If you’re Bob Thompson — composer of space-age bachelor pad music — you wear what many other with-it professionals wore during the heyday of the Ivy League Look: buttondown shirt, knit tie, and tweed sportcoat — clothes that were simultaneously current and traditional.
I stumbled across these photos of Thompson some months ago — exactly how is lost in space. I’ve written about space-age bachelor pad music before, which was pretty fun to check out when it was rediscovered in the late ’90s. Can’t say I often get much of a craving for it these days, however.
Thompson died a few years ago and there’s a tribute to him at the site Ultra Swank.
Here are a few more photos on the innovator of futuristic pop music, and what it sounded like. — CC
I want live in 1958.Forever.
There’s a way?
Carmelo – Exactly! At least concerning music and design, roughly 1958 to 1963 could play in an endless loop as far as I’m concerned. Late enough for air conditioning and the promise of the space age, but before the onslaught of bell bottoms, double-knit polyester, and eventually cargo pants and hoodies that were to follow down the slippery slope. The best I can manage as far as a time machine goes involves wearing a sack coat, and listening to Ella Fitzgerald, Bill Evans etc. with a martini in my hand, pretty much a nightly occurrence chez mois. If you find a better way, please let me know. I suppose I should also admit that it was the era of Dacron shirts, Congoleum floors and the “Flying Purple People Eater” on the radio, to say nothing of Jim Crow, etc. But they need not be a part of my imaginary perfect world.
Block out the contemporary world. I’m sure many of us here do it to some extent.
My way of escaping the present is to wear high-waisted trousers, just like Mr. Thompson.
Amen, brothers. Although my personal time machine always lands around ’87: my softest, oldest khakis and oxford; a little Level 42, R.E.M. or Widespread Panic on the headphones; a bourbon drink in hand … Calgon, take me away …
@Charlottesville It sounds like you could use a Palm Springs vacation during Modernism Week!

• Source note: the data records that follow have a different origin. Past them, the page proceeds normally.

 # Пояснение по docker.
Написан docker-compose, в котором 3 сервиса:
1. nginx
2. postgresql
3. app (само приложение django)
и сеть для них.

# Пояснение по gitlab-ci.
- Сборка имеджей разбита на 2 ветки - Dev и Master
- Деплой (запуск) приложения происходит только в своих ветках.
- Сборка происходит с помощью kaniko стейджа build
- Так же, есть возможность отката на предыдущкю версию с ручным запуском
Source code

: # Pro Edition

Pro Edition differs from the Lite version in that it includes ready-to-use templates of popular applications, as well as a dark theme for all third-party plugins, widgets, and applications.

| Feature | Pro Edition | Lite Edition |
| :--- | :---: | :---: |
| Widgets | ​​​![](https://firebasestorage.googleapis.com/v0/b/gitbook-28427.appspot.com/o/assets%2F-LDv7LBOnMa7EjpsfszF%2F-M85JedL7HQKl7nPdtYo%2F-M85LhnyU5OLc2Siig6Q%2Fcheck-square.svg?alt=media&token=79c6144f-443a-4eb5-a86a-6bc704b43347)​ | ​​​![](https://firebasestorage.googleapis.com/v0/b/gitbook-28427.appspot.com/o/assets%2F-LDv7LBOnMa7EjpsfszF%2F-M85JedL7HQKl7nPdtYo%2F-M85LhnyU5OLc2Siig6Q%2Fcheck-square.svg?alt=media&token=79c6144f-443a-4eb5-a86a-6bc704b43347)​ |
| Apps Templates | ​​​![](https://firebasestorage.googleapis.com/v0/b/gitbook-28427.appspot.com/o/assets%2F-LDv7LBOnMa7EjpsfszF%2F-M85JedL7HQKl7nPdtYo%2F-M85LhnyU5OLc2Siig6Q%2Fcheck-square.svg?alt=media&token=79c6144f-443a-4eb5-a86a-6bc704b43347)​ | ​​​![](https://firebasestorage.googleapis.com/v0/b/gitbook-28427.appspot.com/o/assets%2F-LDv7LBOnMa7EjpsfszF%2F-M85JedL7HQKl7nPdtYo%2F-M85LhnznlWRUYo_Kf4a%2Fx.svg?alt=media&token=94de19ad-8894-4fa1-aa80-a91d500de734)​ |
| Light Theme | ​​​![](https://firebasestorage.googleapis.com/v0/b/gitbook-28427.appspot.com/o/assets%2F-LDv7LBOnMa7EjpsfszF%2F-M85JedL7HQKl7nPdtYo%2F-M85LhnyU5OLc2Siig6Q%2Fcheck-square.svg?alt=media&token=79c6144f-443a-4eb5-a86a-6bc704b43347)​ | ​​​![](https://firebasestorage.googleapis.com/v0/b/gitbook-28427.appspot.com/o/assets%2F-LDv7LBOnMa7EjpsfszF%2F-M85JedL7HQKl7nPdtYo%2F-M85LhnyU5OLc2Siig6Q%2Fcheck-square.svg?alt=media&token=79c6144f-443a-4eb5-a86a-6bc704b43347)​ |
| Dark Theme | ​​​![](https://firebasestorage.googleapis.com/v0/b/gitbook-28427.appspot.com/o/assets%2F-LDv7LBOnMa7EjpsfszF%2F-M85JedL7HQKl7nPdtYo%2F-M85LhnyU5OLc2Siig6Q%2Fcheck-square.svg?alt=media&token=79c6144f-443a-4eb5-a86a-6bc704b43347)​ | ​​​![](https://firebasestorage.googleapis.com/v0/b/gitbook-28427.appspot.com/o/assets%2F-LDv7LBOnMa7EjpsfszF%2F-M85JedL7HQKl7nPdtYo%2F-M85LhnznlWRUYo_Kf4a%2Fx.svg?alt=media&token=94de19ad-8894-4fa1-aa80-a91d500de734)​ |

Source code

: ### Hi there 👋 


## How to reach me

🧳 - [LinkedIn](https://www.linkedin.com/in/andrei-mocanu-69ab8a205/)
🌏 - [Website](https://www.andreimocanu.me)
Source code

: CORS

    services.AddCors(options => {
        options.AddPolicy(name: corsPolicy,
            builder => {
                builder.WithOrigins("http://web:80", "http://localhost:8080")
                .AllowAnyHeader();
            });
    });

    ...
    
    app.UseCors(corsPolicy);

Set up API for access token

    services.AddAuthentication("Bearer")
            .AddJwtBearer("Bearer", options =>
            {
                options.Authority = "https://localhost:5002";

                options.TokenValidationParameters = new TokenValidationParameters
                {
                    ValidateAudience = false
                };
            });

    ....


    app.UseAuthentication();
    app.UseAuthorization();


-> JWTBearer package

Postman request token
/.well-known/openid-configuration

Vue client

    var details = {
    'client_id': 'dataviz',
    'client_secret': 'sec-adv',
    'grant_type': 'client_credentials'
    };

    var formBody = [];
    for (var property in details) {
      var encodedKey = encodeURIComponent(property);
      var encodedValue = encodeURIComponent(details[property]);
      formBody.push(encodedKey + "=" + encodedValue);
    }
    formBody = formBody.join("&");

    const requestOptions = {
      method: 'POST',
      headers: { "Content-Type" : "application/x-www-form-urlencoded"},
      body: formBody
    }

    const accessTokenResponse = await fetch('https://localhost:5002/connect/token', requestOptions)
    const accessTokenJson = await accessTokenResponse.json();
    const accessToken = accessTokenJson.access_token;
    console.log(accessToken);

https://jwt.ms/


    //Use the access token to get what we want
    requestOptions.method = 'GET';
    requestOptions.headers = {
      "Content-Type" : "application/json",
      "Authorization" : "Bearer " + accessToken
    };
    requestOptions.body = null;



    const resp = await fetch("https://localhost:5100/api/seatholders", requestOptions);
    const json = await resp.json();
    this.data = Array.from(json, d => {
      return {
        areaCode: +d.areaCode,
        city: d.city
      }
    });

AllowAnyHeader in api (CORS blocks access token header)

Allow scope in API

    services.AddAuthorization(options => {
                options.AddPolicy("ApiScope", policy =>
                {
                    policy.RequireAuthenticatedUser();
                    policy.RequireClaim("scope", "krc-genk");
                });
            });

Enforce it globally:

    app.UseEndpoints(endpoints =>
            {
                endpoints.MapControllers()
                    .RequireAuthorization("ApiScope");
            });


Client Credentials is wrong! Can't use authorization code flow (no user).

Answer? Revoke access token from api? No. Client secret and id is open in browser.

@Californian – Sounds perfect. I have never been to Palm Springs, but I can remember LA in the era when people were drinking martinis and smoking cigarettes in the Polo Lounge and Dan Tana’s in coats and ties (at least a few of us wearing coats and ties). Must have been the late 80s or early 90s. A few places in Manhattan still have the old vibe as well, but it is getting harder and harder to keep up the time-machine effect outside of one’s own home. I have no desire to be a Civil War re-enactor (lots of them in this area), but I am something of a 50s re-enactor, I suppose, simply by virtue of my taste in music and clothes. And it seems to be having an effect. A 30-ish colleague has been admiring my mode of dress and asking questions. Today we discussed Harris Tweed. There is some hope for earlier generations after all, as some of the younger commenters on this site remind us from time to time.
I am amazed at how feminine 50s women are. Also, I love the Marilyn Monroe style haircuts. If only I had a time machine…
@Paul
Surprised to see that WSP reference on this site. If I may, 1987 was a bit early for them. They hit their apex in 1997-2000 I think. But yes, replace the bourbon for a single malt and I’m right there with you.

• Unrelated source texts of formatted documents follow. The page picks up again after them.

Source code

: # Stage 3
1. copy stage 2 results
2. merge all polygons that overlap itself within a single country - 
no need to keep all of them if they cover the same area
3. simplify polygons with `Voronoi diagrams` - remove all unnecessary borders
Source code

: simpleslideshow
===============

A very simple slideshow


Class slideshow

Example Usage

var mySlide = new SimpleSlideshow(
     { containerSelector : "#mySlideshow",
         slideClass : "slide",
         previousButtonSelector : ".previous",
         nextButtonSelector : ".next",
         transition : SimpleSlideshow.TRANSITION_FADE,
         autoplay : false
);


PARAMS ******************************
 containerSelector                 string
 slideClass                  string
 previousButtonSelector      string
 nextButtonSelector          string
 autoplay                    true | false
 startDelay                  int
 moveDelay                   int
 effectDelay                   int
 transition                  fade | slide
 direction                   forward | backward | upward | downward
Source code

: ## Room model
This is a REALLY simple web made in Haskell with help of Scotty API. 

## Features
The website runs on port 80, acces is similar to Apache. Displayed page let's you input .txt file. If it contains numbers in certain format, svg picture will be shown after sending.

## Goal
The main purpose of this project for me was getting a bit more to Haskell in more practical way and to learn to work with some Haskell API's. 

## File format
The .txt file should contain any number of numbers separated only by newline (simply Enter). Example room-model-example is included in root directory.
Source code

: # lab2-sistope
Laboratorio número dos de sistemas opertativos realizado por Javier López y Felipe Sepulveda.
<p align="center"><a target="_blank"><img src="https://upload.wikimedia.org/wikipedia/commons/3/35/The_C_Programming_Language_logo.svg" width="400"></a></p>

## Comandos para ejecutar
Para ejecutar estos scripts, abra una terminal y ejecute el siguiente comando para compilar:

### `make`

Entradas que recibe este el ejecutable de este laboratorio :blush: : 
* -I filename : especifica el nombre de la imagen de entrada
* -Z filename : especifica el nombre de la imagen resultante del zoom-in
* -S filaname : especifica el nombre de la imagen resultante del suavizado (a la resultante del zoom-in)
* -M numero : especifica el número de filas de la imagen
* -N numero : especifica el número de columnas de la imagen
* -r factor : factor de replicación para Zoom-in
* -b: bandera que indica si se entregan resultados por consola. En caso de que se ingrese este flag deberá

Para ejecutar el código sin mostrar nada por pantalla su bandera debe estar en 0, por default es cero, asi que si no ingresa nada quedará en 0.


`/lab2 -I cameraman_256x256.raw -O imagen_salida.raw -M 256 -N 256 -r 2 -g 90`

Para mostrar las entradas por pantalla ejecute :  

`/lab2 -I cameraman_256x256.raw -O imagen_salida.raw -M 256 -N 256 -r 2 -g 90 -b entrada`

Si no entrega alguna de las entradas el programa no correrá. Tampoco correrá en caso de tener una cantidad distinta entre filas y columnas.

Great album covers during that era. As a lad, I particularly enjoyed the lower back on the chick on George Shearing’s Latin Lace cover. Liner notes, deeper, richer sound, great graphics and infinitely better music.
Will
Arrived home, old fashioned poured, Bob Thompson on Spotify….
@JLH: I saw them live in ’99 in Wilmington, (De), but first heard them in Farmville in the late 80s (probably on someone’s tape deck!).

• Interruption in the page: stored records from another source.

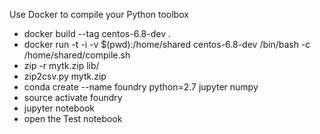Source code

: Use Docker to compile your Python toolbox

* docker build --tag centos-6.8-dev .
* docker run -t -i -v $(pwd):/home/shared centos-6.8-dev /bin/bash -c /home/shared/compile.sh 
* zip -r mytk.zip lib/
* zip2csv.py mytk.zip
* conda create --name foundry python=2.7 jupyter numpy
* source activate foundry
* jupyter notebook
* open the Test notebook
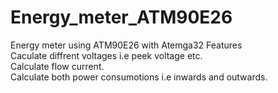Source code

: # Energy_meter_ATM90E26
Energy meter using ATM90E26 with Atemga32 
Features <br/>
 Caculate diffrent voltages i.e peek voltage etc.<br/>
 Calculate flow current.<br/>
 Calculate both power consumotions i.e inwards and outwards.<br/>
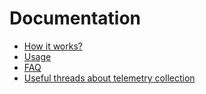 # Documentation

* [How it works?](how-it-works.md)
* [Usage](usage.md)
* [FAQ](faq.md)
* [Useful threads about telemetry collection](telemetry-info.md)
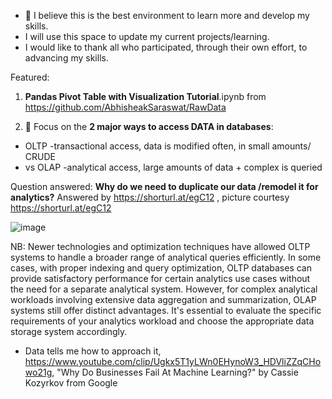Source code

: - 👋 I believe this is the best environment to learn more and develop my skills.
- I will use this space to update my current projects/learning.
- I would like to thank all who participated, through their own effort, to advancing my skills.



Featured:

1. **Pandas Pivot Table with Visualization Tutorial**.ipynb   from  https://github.com/AbhisheakSaraswat/RawData

 
2. 👀 Focus on the **2 major ways to access DATA in databases**: 
- OLTP -transactional access, data is modified often, in small amounts/ CRUDE
- vs OLAP -analytical access, large amounts of data + complex is queried

 Question answered:  **Why do we need to duplicate our data /remodel it for analytics?**
 Answered by https://shorturl.at/egC12 , picture courtesy https://shorturl.at/egC12
 
 ![image](https://github.com/ormigi/ormigi/assets/87470616/06311aef-407b-4094-a707-ce174cccb164)

NB:   Newer technologies and optimization techniques have allowed OLTP systems to handle a broader range of analytical queries efficiently. In some cases, with proper indexing and query optimization, OLTP databases can provide satisfactory performance for certain analytics use cases without the need for a separate analytical system. However, for complex analytical workloads involving extensive data aggregation and summarization, OLAP systems still offer distinct advantages. It's essential to evaluate the specific requirements of your analytics workload and choose the appropriate data storage system accordingly.



- Data tells me how to approach it, https://www.youtube.com/clip/Ugkx5T1yLWn0EHynoW3_HDVliZZqCHowo21g, "Why Do Businesses Fail At Machine Learning?" by Cassie Kozyrkov from Google


<!---
ormigi/ormigi is a ✨ special ✨ repository because its `README.md` (this file) appears on your GitHub profile.
You can click the Preview link to take a look at your changes.
--->
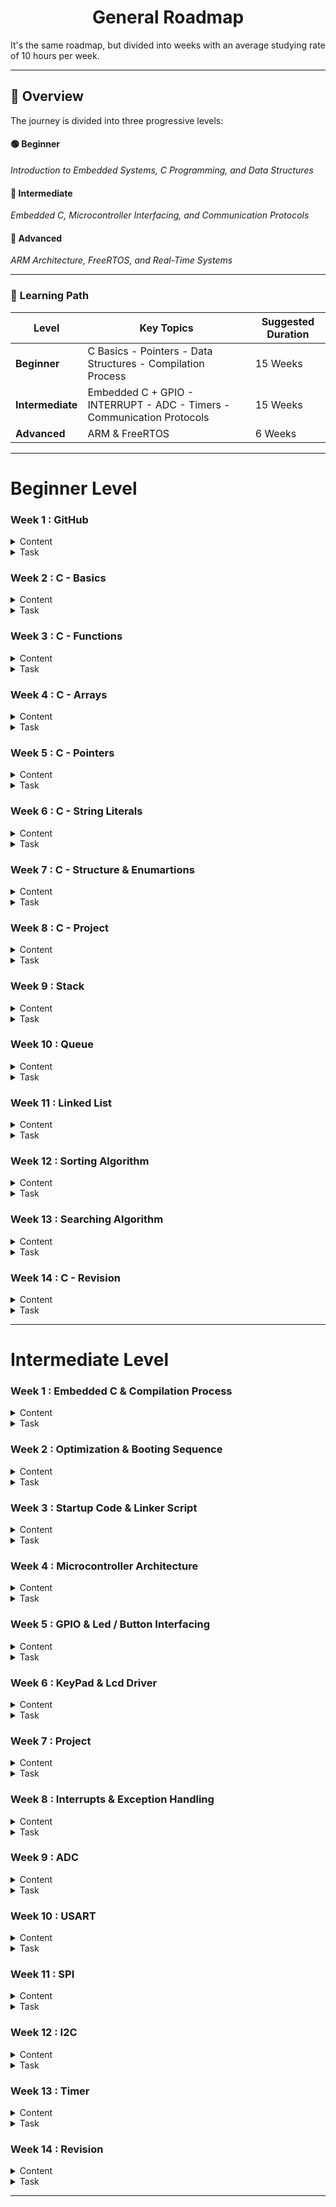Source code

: <h1 align="center">General Roadmap</h1> 

It's the same roadmap, but divided into weeks with an average studying rate of 10 hours per week.

---


## 🚀 **Overview**

The journey is divided into three progressive levels:

#### 🟢 **Beginner**
*Introduction to Embedded Systems, C Programming, and Data Structures*

#### 🔵 **Intermediate**
*Embedded C, Microcontroller Interfacing, and Communication Protocols*

#### 🔴 **Advanced**
*ARM Architecture, FreeRTOS, and Real-Time Systems*

---

### 📅 **Learning Path**

| Level         | Key Topics                                        | Suggested Duration |
|---------------|---------------------------------------------------|---------------------|
| **Beginner**  |C Basics - Pointers - Data Structures - Compilation Process        | 15 Weeks          |
| **Intermediate** | Embedded C + GPIO - INTERRUPT - ADC - Timers - Communication Protocols    | 15 Weeks          |
| **Advanced**  | ARM & FreeRTOS             | 6 Weeks         |


---

# Beginner Level
### Week 1 : GitHub
<details>
<summary>
  Content
</summary>
  
  [🎥 Big Data](https://youtu.be/Q6G-J54vgKc?si=hgdRAcCRYwEIMCAR)
  
</details>
<details>
<summary>
  Task
</summary>
  
Build A Repo For Upload Tasks
</details>



### Week 2 : C - Basics
<details>
<summary>
  Content
</summary>
  
  Video 1 : 60 [🎥 Niso Academy](https://www.youtube.com/playlist?list=PLBlnK6fEyqRggZZgYpPMUxdY1CYkZtARR)
  
</details>
<details>
<summary>
  Task
</summary>
  
[Week2](https://drive.google.com/drive/folders/1N6RzzIOYKx8dWsqop05IlLmWBAMBOIRH?usp=sharing)
</details>


### Week 3 : C - Functions
<details>
<summary>
  Content
</summary>
  
  Video 61 : 85 [🎥 Niso Academy](https://www.youtube.com/playlist?list=PLBlnK6fEyqRggZZgYpPMUxdY1CYkZtARR)
  
</details>
<details>
<summary>
  Task
</summary>
  
[Week3](https://drive.google.com/drive/folders/1N6RzzIOYKx8dWsqop05IlLmWBAMBOIRH?usp=sharing)
</details>

### Week 4 : C - Arrays
<details>
<summary>
  Content
</summary>
  
  Video 86 : 100 [🎥 Niso Academy](https://www.youtube.com/playlist?list=PLBlnK6fEyqRggZZgYpPMUxdY1CYkZtARR)
  
</details>
<details>
<summary>
  Task
</summary>
  
[Week4](https://drive.google.com/drive/folders/1N6RzzIOYKx8dWsqop05IlLmWBAMBOIRH?usp=sharing)
</details>

### Week 5 : C - Pointers
<details>
<summary>
  Content
</summary>
  
  Video 101 : 126 [🎥 Niso Academy](https://www.youtube.com/playlist?list=PLBlnK6fEyqRggZZgYpPMUxdY1CYkZtARR)
  
</details>
<details>
<summary>
  Task
</summary>
  
[Week5](https://drive.google.com/drive/folders/1N6RzzIOYKx8dWsqop05IlLmWBAMBOIRH?usp=sharing)
</details>

### Week 6 : C - String Literals
<details>
<summary>
  Content
</summary>
  
  Video 127 : 149 [🎥 Niso Academy](https://www.youtube.com/playlist?list=PLBlnK6fEyqRggZZgYpPMUxdY1CYkZtARR)
  
</details>
<details>
<summary>
  Task
</summary>
  
[Week6](https://drive.google.com/drive/folders/1N6RzzIOYKx8dWsqop05IlLmWBAMBOIRH?usp=sharing)
</details>

### Week 7 : C - Structure & Enumartions
<details>
<summary>
  Content
</summary>
  
  Video 150 : 168 [🎥 Niso Academy](https://www.youtube.com/playlist?list=PLBlnK6fEyqRggZZgYpPMUxdY1CYkZtARR)
  
</details>
<details>
<summary>
  Task
</summary>
  
[Week7](https://drive.google.com/drive/folders/1N6RzzIOYKx8dWsqop05IlLmWBAMBOIRH?usp=sharing)
</details>

### Week 8 : C - Project
<details>
<summary>
  Content
</summary>
  
 No Content
  
</details>
<details>
<summary>
  Task
</summary>
  
- Bank Management System
- Clinic Management System
- Student System Record
- Payment Application
</details>

### Week 9 : Stack
<details>
<summary>
  Content
</summary>
  
  Video 1 : 3 [🎥 Mohamed Yousef](https://www.youtube.com/playlist?list=PLfgCIULRQavxpi-GYpkLt8_sFb2VlT6Zo)
  
</details>
<details>
<summary>
  Task
</summary>
  
[Week9](https://drive.google.com/drive/folders/1N6RzzIOYKx8dWsqop05IlLmWBAMBOIRH?usp=sharing)
</details>

### Week 10 : Queue
<details>
<summary>
  Content
</summary>
  
  Video 4 : 6 [🎥 Mohamed Yousef](https://www.youtube.com/playlist?list=PLfgCIULRQavxpi-GYpkLt8_sFb2VlT6Zo)
  
</details>
<details>
<summary>
  Task
</summary>
  
[Week10](https://drive.google.com/drive/folders/1N6RzzIOYKx8dWsqop05IlLmWBAMBOIRH?usp=sharing)
</details>

### Week 11 : Linked List
<details>
<summary>
  Content
</summary>
  
  Video 7 : 11 [🎥 Mohamed Yousef](https://www.youtube.com/playlist?list=PLfgCIULRQavxpi-GYpkLt8_sFb2VlT6Zo)
  
</details>
<details>
<summary>
  Task
</summary>
  
[Week11](https://drive.google.com/drive/folders/1N6RzzIOYKx8dWsqop05IlLmWBAMBOIRH?usp=sharing)
</details>

### Week 12 : Sorting Algorithm
<details>
<summary>
  Content
</summary>
  
</details>
<details>
<summary>
  Task
</summary>
  
[Week12](https://drive.google.com/drive/folders/1N6RzzIOYKx8dWsqop05IlLmWBAMBOIRH?usp=sharing)
</details>

### Week 13 : Searching Algorithm
<details>
<summary>
  Content
</summary>
  
</details>
<details>
<summary>
  Task
</summary>
  
[Week13](https://drive.google.com/drive/folders/1N6RzzIOYKx8dWsqop05IlLmWBAMBOIRH?usp=sharing)
</details>

### Week 14 : C - Revision
<details>
<summary>
  Content
</summary>
  
</details>
<details>
<summary>
  Task
</summary>
  
[Week14](https://drive.google.com/drive/folders/1N6RzzIOYKx8dWsqop05IlLmWBAMBOIRH?usp=sharing)
</details>


---

# Intermediate Level

### Week 1 : Embedded C & Compilation Process
<details>
<summary>
  Content
</summary>
  

  
</details>
<details>
<summary>
  Task
</summary>
  
[Week1](https://drive.google.com/drive/folders/1oa4n3rMZn7MzTbe3Hsa6QOTUiwLry3uU?usp=sharing)
</details>



### Week 2 : Optimization & Booting Sequence
<details>
<summary>
  Content
</summary>
  

  
</details>
<details>
<summary>
  Task
</summary>
  
[Week2](https://drive.google.com/drive/folders/1oa4n3rMZn7MzTbe3Hsa6QOTUiwLry3uU?usp=sharing)
</details>


### Week 3 : Startup Code & Linker Script
<details>
<summary>
  Content
</summary>
  

  
</details>
<details>
<summary>
  Task
</summary>
  
[Week3](https://drive.google.com/drive/folders/1oa4n3rMZn7MzTbe3Hsa6QOTUiwLry3uU?usp=sharing)
</details>

### Week 4 : Microcontroller Architecture
<details>
<summary>
  Content
</summary>
  

  
</details>
<details>
<summary>
  Task
</summary>
  
[Week4](https://drive.google.com/drive/folders/1oa4n3rMZn7MzTbe3Hsa6QOTUiwLry3uU?usp=sharing)
</details>

### Week 5 : GPIO & Led / Button Interfacing
<details>
<summary>
  Content
</summary>
  

  
</details>
<details>
<summary>
  Task
</summary>
  
[Week5](https://drive.google.com/drive/folders/1oa4n3rMZn7MzTbe3Hsa6QOTUiwLry3uU?usp=sharing)
</details>

### Week 6 : KeyPad & Lcd Driver
<details>
<summary>
  Content
</summary>
  

  
</details>
<details>
<summary>
  Task
</summary>
  
 [Week6](https://drive.google.com/drive/folders/1oa4n3rMZn7MzTbe3Hsa6QOTUiwLry3uU?usp=sharing)
</details>

### Week 7 : Project
<details>
<summary>
  Content
</summary>
  
  
  
</details>
<details>
<summary>
  Task
</summary>
  
- Simple Calculator Project
- Login System Project
</details>

### Week 8 : Interrupts & Exception Handling
<details>
<summary>
  Content
</summary>
  
 
  
</details>
<details>
<summary>
  Task
</summary>
  
[Week8](https://drive.google.com/drive/folders/1oa4n3rMZn7MzTbe3Hsa6QOTUiwLry3uU?usp=sharing)
</details>

### Week 9 : ADC
<details>
<summary>
  Content
</summary>
  
  
  
</details>
<details>
<summary>
  Task
</summary>
  
[Week9](https://drive.google.com/drive/folders/1oa4n3rMZn7MzTbe3Hsa6QOTUiwLry3uU?usp=sharing)
</details>

### Week 10 : USART
<details>
<summary>
  Content
</summary>
  
  
  
</details>
<details>
<summary>
  Task
</summary>
  
[Week10](https://drive.google.com/drive/folders/1oa4n3rMZn7MzTbe3Hsa6QOTUiwLry3uU?usp=sharing)
</details>

### Week 11 : SPI
<details>
<summary>
  Content
</summary>
  
  
  
</details>
<details>
<summary>
  Task
</summary>
  
[Week11](https://drive.google.com/drive/folders/1oa4n3rMZn7MzTbe3Hsa6QOTUiwLry3uU?usp=sharing)
</details>

### Week 12 : I2C
<details>
<summary>
  Content
</summary>
  
</details>
<details>
<summary>
  Task
</summary>
  
[Week12](https://drive.google.com/drive/folders/1oa4n3rMZn7MzTbe3Hsa6QOTUiwLry3uU?usp=sharing)
</details>

### Week 13 : Timer
<details>
<summary>
  Content
</summary>
  
</details>
<details>
<summary>
  Task
</summary>
  
[Week13](https://drive.google.com/drive/folders/1oa4n3rMZn7MzTbe3Hsa6QOTUiwLry3uU?usp=sharing)
</details>

### Week 14 : Revision
<details>
<summary>
  Content
</summary>
  No Content
</details>
<details>
<summary>
  Task
</summary>
  
No Task
</details>


---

And if 1958 in USA was a sweet time..oh boy…you should have seen in Italy!
Low taxes,slow-non competitive- pleasent life,innovative design, spirited smart cars,scooters,curvaceous ladies,finest bespoke suits and shirts ad affordable prices…and Hollywood on Tiber,Via Veneto,the smart set,Venice,Florence,Capri,Taormina…and of course Marcello with his sun glasses!
’58 is the year Tom and Dickie go to Italy.
@Paul: I still have some old Dead and WSP bootleg tapes, but nothing on which to play them. Mixed tapes were an art too.
Thanks for honoring my dad! He aspired to not be a square and often was overdressed for the California weather!
Thanks for honoring my dad! He aspired to not be a square and often was overdressed for the California weather! He did like Brooks Brothers but I have no idea if that is where he did his shopping at that time. He horrified his parents by wearing a zoot suit to the High School dance but he’d left that hidey-ho behind by the period in question.